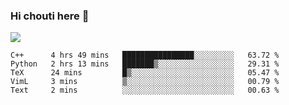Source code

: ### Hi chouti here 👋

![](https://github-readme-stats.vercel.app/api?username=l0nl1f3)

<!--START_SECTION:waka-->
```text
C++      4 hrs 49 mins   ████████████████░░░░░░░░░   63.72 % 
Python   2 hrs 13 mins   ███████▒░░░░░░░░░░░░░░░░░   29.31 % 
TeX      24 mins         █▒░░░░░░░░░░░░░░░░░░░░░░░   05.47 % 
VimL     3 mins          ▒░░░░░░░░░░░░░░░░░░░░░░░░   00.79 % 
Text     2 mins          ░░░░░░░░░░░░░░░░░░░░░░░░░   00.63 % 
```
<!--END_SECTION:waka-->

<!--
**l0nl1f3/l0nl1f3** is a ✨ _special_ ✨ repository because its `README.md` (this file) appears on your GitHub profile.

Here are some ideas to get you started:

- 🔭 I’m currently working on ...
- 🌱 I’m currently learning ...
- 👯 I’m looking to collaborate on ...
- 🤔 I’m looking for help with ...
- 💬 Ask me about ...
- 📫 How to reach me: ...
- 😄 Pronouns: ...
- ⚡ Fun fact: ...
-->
...
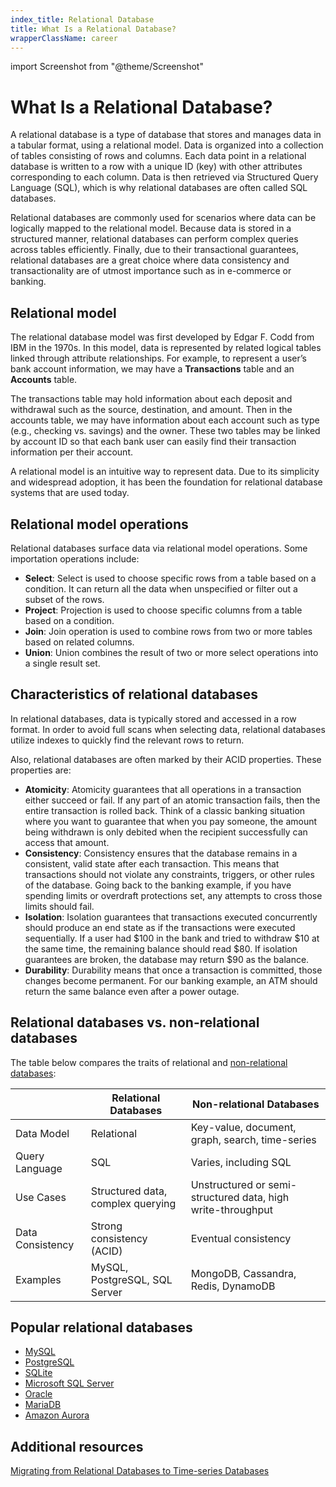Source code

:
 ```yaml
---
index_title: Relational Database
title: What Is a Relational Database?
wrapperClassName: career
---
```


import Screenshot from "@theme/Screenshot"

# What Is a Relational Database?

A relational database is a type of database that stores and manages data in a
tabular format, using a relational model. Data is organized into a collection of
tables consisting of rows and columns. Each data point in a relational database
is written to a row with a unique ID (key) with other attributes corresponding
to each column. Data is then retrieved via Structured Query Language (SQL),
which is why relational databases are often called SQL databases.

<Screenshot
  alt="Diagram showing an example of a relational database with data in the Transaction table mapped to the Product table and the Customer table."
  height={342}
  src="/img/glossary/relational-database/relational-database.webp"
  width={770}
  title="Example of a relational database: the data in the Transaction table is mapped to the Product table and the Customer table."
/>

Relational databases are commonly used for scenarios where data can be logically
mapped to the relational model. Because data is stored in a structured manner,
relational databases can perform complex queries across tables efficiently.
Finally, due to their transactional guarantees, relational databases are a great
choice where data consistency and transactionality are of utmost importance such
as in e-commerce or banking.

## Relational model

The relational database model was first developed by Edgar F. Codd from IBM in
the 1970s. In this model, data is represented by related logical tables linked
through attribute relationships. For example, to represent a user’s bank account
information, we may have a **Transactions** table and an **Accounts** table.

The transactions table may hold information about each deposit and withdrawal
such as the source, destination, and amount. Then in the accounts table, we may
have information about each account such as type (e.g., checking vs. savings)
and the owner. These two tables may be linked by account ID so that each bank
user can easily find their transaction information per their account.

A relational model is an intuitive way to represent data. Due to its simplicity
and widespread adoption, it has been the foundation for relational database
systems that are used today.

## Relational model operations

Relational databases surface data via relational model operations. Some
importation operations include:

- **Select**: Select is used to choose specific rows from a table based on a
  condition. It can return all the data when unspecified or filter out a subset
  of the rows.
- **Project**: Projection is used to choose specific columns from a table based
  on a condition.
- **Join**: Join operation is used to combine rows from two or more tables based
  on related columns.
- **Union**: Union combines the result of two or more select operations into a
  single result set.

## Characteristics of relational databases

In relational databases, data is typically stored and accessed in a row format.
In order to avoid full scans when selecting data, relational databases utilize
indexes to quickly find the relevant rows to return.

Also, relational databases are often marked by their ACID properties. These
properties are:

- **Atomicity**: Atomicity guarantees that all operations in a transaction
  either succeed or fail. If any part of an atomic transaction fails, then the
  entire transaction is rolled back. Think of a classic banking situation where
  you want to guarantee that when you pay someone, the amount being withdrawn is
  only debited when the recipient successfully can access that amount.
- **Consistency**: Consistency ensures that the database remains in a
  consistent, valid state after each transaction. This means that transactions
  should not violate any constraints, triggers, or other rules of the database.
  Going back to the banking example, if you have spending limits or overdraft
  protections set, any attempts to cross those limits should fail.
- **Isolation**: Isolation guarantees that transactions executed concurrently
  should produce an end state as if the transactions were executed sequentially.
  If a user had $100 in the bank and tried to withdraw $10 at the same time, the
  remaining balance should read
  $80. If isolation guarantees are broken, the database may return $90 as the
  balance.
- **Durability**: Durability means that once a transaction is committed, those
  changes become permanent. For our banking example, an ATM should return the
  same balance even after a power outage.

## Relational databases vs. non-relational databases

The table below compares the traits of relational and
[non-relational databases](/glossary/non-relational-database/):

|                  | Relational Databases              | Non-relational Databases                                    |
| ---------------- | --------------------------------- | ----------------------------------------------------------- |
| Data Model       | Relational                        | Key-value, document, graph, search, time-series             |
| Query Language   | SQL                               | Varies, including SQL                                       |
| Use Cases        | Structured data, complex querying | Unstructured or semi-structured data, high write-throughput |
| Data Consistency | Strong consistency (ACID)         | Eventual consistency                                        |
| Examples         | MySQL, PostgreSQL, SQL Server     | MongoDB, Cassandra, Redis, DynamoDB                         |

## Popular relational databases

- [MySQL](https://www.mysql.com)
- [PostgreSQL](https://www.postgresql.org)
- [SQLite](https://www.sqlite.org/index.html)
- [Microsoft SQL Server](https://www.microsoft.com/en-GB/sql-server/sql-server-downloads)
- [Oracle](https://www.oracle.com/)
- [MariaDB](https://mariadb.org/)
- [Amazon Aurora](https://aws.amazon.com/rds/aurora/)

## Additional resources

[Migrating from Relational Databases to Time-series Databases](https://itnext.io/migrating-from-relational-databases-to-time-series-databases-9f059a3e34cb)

Problem to solve:
From the listing above, pick out every line containing "PostgreSQL".

Solution to this exercise:
| Examples         | MySQL, PostgreSQL, SQL Server     | MongoDB, Cassandra, Redis, DynamoDB                         |
- [PostgreSQL](https://www.postgresql.org)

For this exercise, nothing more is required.